Paul Zabczuk: A resident of The Woodlands, Texas, Zabczuk pleaded guilty in Fort Lauderdale in April 2010 to charges that he filed a false tax return and didn’t disclose his UBS account. He was sentenced in July 2010 to one year of home detention and fined $25,000.
Bernard Goldstein: A resident of Carlsbad, California, who exports oil pipeline products to Russia, he was indicted in November 2010 on charges of conspiracy, filing false tax returns and failing to file FBARs. Prosecutors said his account held more than $2.5 million in 2003. He has not entered a plea in federal court in San Diego, court records show.

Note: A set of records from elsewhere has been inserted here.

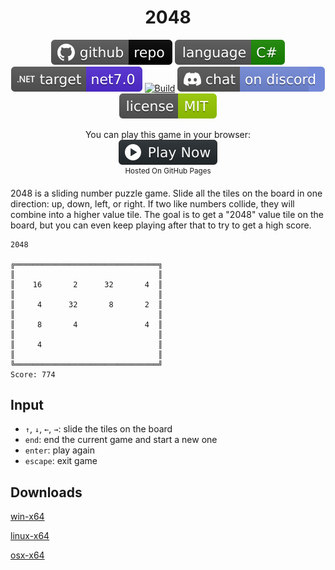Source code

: <h1 align="center">
	2048
</h1>

<p align="center">
	<a href="https://github.com/dotnet/dotnet-console-games"><img src="../../.github/resources/github-repo-black.svg" alt="GitHub repo"></a>
	<a href="https://docs.microsoft.com/en-us/dotnet/csharp/"><img src="../../.github/resources/language-csharp.svg" alt="Language C#"></a>
	<a href="https://dotnet.microsoft.com/download"><img src="../../.github/resources/dotnet-badge.svg" title="Target Framework" alt="Target Framework"></a>
	<a href="https://github.com/dotnet/dotnet-console-games/actions"><img src="https://github.com/dotnet/dotnet-console-games/workflows/2048%20Build/badge.svg" title="Goto Build" alt="Build"></a>
	<a href="https://discord.gg/4XbQbwF"><img src="../../.github/resources/discord-badge.svg" title="Go To Discord Server" alt="Discord"></a>
	<a href="../../LICENSE"><img src="../../.github/resources/license-MIT-green.svg" alt="License"></a>
</p>

<p align="center">
	You can play this game in your browser:
	<br />
	<a href="https://dotnet.github.io/dotnet-console-games/2048" alt="Play Now">
		<sub><img height="40"src="../../.github/resources/play-badge.svg" alt="Play Now"></sub>
	</a>
	<br />
	<sup>Hosted On GitHub Pages</sup>
</p>

2048 is a sliding number puzzle game. Slide all the tiles on the board in one direction: up, down, left, or right. If two like numbers collide, they will combine into a higher value tile. The goal is to get a "2048" value tile on the board, but you can even keep playing after that to try to get a high score.

```
2048

╔════════════════════════════════╗
║                                ║
║    16       2      32       4  ║
║                                ║
║     4      32       8       2  ║
║                                ║
║     8       4               4  ║
║                                ║
║     4                          ║
║                                ║
╚════════════════════════════════╝
Score: 774
```

## Input

- `↑`, `↓`, `←`, `→`: slide the tiles on the board
- `end`: end the current game and start a new one
- `enter`: play again
- `escape`: exit game

## Downloads

[win-x64](https://github.com/dotnet/dotnet-console-games/raw/binaries/win-x64/2048.exe)

[linux-x64](https://github.com/dotnet/dotnet-console-games/raw/binaries/linux-x64/2048)

[osx-x64](https://github.com/dotnet/dotnet-console-games/raw/binaries/osx-x64/2048)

Gregory Rudolph: A resident of Brookline, Massachusetts, he was charged in October 2010 with failing to file FBARs on an account that held at least $1.5 million. He has agreed to plead guilty in Boston, court records show.
Peter Schober: A Boston resident in the investment management business, he was charged in October 2010 with failing to file FBARs on an account that held at least $1 million. He pleaded guilty in November 2010 in Boston, court records show.
Jeffrey Chatfield: A California consultant who advised private companies seeking to go public, he pleaded guilty in November 2010 to failing to declare an account that once had a balance of about $900,000. He awaits sentencing in San Diego.
Andrew Silva: A Virginia surgeon, he pleaded guilty in February 2010 to conspiring with an HSBC banker and a Zurich attorney to hide a $250,000 account from the IRS by smuggling 26 cash payments to the U.S. Silva was sentenced in Alexandria, Virginia, in June 2010 to four months of home detention, fined $20,000, forfeited $211,200 and paid $16,484 in back taxes.
Felix Mathis: A Swiss lawyer, he was indicted in July 2010 on charges that he helping Silva hide assets from the IRS and smuggle $235,000 into the U.S. The case is pending in Alexandria.